The fact that they have already killed someone increases their odds of killing someone else exponentially.

But those are generally in the minority. And they deserve special treatment. But as long as we still do not legally consider them animals, we cannot simply cull them at gunpoint.

And the capital punishment system is anything but 'culling at gunpoint'. There is indeed a process.
 
How often are inmates killed or wounded by someone on death row? Aren't they kept under very strict security ?
 
How often are inmates killed or wounded by someone on death row? Aren't they kept under very strict security ?

Never say never...but it's pretty much never.

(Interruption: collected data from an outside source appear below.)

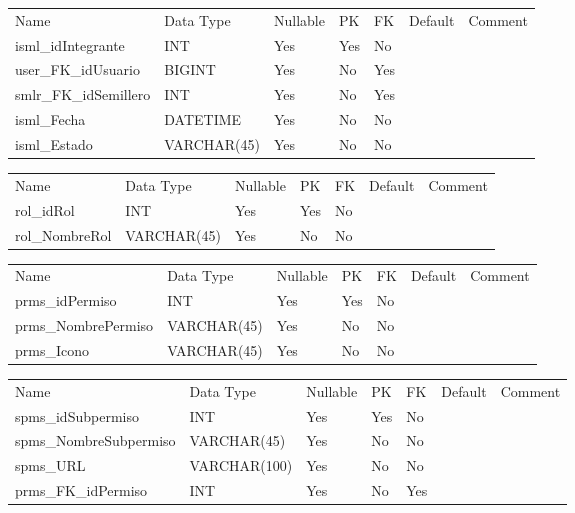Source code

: 			\begin{center}
				\begin{tabular}{ |l|l|l|l|l|l|l| }
					\hline
					Name & Data Type & Nullable & PK & FK & Default & Comment \\
					isml_idIntegrante & INT & Yes & Yes & No &  & \\ \hline 
user_FK_idUsuario & BIGINT & Yes & No & Yes &  & \\ \hline 
smlr_FK_idSemillero & INT & Yes & No & Yes &  & \\ \hline 
isml_Fecha & DATETIME & Yes & No & No &  & \\ \hline 
isml_Estado & VARCHAR(45) & Yes & No & No &  & \\ \hline 

				\end{tabular}
			\end{center}
		

			\begin{center}
				\begin{tabular}{ |l|l|l|l|l|l|l| }
					\hline
					Name & Data Type & Nullable & PK & FK & Default & Comment \\
					rol_idRol & INT & Yes & Yes & No &  & \\ \hline 
rol_NombreRol & VARCHAR(45) & Yes & No & No &  & \\ \hline 

				\end{tabular}
			\end{center}
		

			\begin{center}
				\begin{tabular}{ |l|l|l|l|l|l|l| }
					\hline
					Name & Data Type & Nullable & PK & FK & Default & Comment \\
					prms_idPermiso & INT & Yes & Yes & No &  & \\ \hline 
prms_NombrePermiso & VARCHAR(45) & Yes & No & No &  & \\ \hline 
prms_Icono & VARCHAR(45) & Yes & No & No &  & \\ \hline 

				\end{tabular}
			\end{center}
		

			\begin{center}
				\begin{tabular}{ |l|l|l|l|l|l|l| }
					\hline
					Name & Data Type & Nullable & PK & FK & Default & Comment \\
					spms_idSubpermiso & INT & Yes & Yes & No &  & \\ \hline 
spms_NombreSubpermiso & VARCHAR(45) & Yes & No & No &  & \\ \hline 
spms_URL & VARCHAR(100) & Yes & No & No &  & \\ \hline 
prms_FK_idPermiso & INT & Yes & No & Yes &  & \\ \hline 

				\end{tabular}
			\end{center}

Not every murderer gets on death row. Prisoners on death row are effectively in solitary confinement and are more likely to kill themselves as opposed to someone else. But inmates murdering another inmate does indeed occur often enough to be noteworthy. https://www.google.com/?gws_rd=ssl#q=prison+inmate+killed
 
How much difference is that likely to make? Some of these men were sitting in jail for a quarter of a century; even if it only took half as long to go from courtroom to execution chamber, you're still talking facing the same problem in imagining the death penalty as a deterrent.

You're actually less likely to be killed on death row than off it in the USA, going by annual 'murder' rate.
 
Not every murderer gets on death row. Prisoners on death row are effectively in solitary confinement and are more likely to kill themselves as opposed to someone else. But inmates murdering another inmate does indeed occur often enough to be noteworthy. https://www.google.com/?gws_rd=ssl#q=prison+inmate+killed

It looked like some people were arguing that one justification for capital punishment was to protect other inmates. If people are able to prevent death row inmates from killing others without actually killing them then it seems like that's not really a good argument.
 
It looked like some people were arguing that one justification for capital punishment was to protect other inmates. If people are able to prevent death row inmates from killing others without actually killing them then it seems like that's not really a good argument.

No, the argument was that there will indeed be violent people that murder that will be willing to do it again and again. Not that death row inmates would kill others, but people in prison for murder per se could indeed kill others and they can.

You took it a step further by adding the 'death row' claim - however, if there were no death penalty, such criminals wouldn't be held in virtual solitary on said 'death row' would they?
 
No, the argument was that there will indeed be violent people that murder that will be willing to do it again and again. Not that death row inmates would kill others, but people in prison for murder per se could indeed kill others and they can.

You took it a step further by adding the 'death row' claim - however, if there were no death penalty, such criminals wouldn't be held in virtual solitary on said 'death row' would they?

What's the point of bringing that up in the context of a death penalty argument if you're not using that in support of the death penalty?

I suppose they would be in conditions similar to Charles Manson whatever that is. Probably similar to death row but without the death.